The International Workingmen's Association (IWA) was established in 1864,[14] at a time when a formalised anarchist movement did not yet exist. Of the few individual anarchists that were influential at this time, it was Pierre-Joseph Proudhon's conception of federalism and his advocacy of abstentionism that inspired many of the French delegates that founded the IWA and lay the groundwork for the growth of anarchism.[15] Among the French delegates were a more radical minority that opposed Proudhon's mutualism, which held the nuclear family as its base social unit.
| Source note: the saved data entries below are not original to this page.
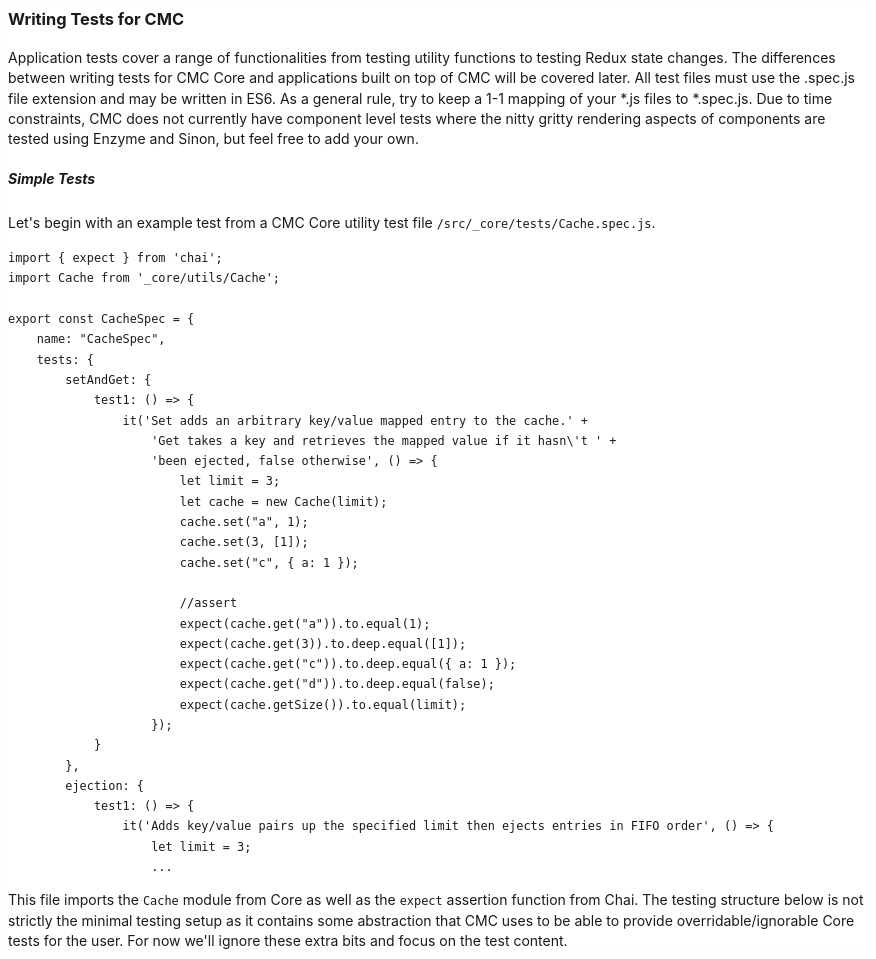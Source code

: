 <a id="writing-tests-cmc"></a>
### Writing Tests for CMC
Application tests cover a range of functionalities from testing utility functions to testing Redux state changes. The differences between writing tests for CMC Core and applications built on top of CMC will be covered later. All test files must use the .spec.js file extension and may be written in ES6. As a general rule, try to keep a 1-1 mapping of your \*.js files to \*.spec.js. Due to time constraints, CMC does not currently have component level tests where the nitty gritty rendering aspects of components are tested using Enzyme and Sinon, but feel free to add your own. 

<a id="writing-tests-simple"></a>
##### Simple Tests
Let's begin with an example test from a CMC Core utility test file `/src/_core/tests/Cache.spec.js`.

```JSX
import { expect } from 'chai';
import Cache from '_core/utils/Cache';

export const CacheSpec = {
    name: "CacheSpec",
    tests: {
        setAndGet: {
            test1: () => {
                it('Set adds an arbitrary key/value mapped entry to the cache.' +
                    'Get takes a key and retrieves the mapped value if it hasn\'t ' +
                    'been ejected, false otherwise', () => {
                        let limit = 3;
                        let cache = new Cache(limit);
                        cache.set("a", 1);
                        cache.set(3, [1]);
                        cache.set("c", { a: 1 });

                        //assert
                        expect(cache.get("a")).to.equal(1);
                        expect(cache.get(3)).to.deep.equal([1]);
                        expect(cache.get("c")).to.deep.equal({ a: 1 });
                        expect(cache.get("d")).to.deep.equal(false);
                        expect(cache.getSize()).to.equal(limit);
                    });
            }
        },
        ejection: {
            test1: () => {
                it('Adds key/value pairs up the specified limit then ejects entries in FIFO order', () => {
                    let limit = 3;
                    ...
```

This file imports the `Cache` module from Core as well as the `expect` assertion function from Chai. The testing structure below is not strictly the minimal testing setup as it contains some abstraction that CMC uses to be able to provide overridable/ignorable Core tests for the user. For now we'll ignore these extra bits and focus on the test content.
Led by the trade unionist Eugène Varlin, the radicals advocated for a "non-authoritarian communism", which upheld the commune as the base social unit and advocated for the universal access to education.[16] It was the entry of Mikhail Bakunin into the IWA that first infused the federalists with a programme of revolutionary socialism and anti-statism, which agitated for workers' self-management and direct action against capitalism and the state.[17]

By this time, the Marxists of the IWA had begun to denounce their anti-authoritarian opponents as "anarchists", a label previously adopted by Proudhon and Déjacque and later accepted by the anti-authoritarians themselves.[18] Following the defeat of the Paris Commune in 1871, the IWA split over questions of socialist economics and the means of bringing about a classless society.[19] Karl Marx, who favoured the conquest of state power by political parties, banned the anarchists from the IWA.[20] The anarchist faction around the Jura Federation resolved to reconstitute as their own Anti-Authoritarian International, which was constructed as a more decentralised and federal organisation.[21] Two of the IWA's largest branches, in Italy and Spain, repudiated Marxism and adopted the anti-authoritarian platform.[22]

 
James Guillaume, whose work set the foundation for the development of communism from collectivism.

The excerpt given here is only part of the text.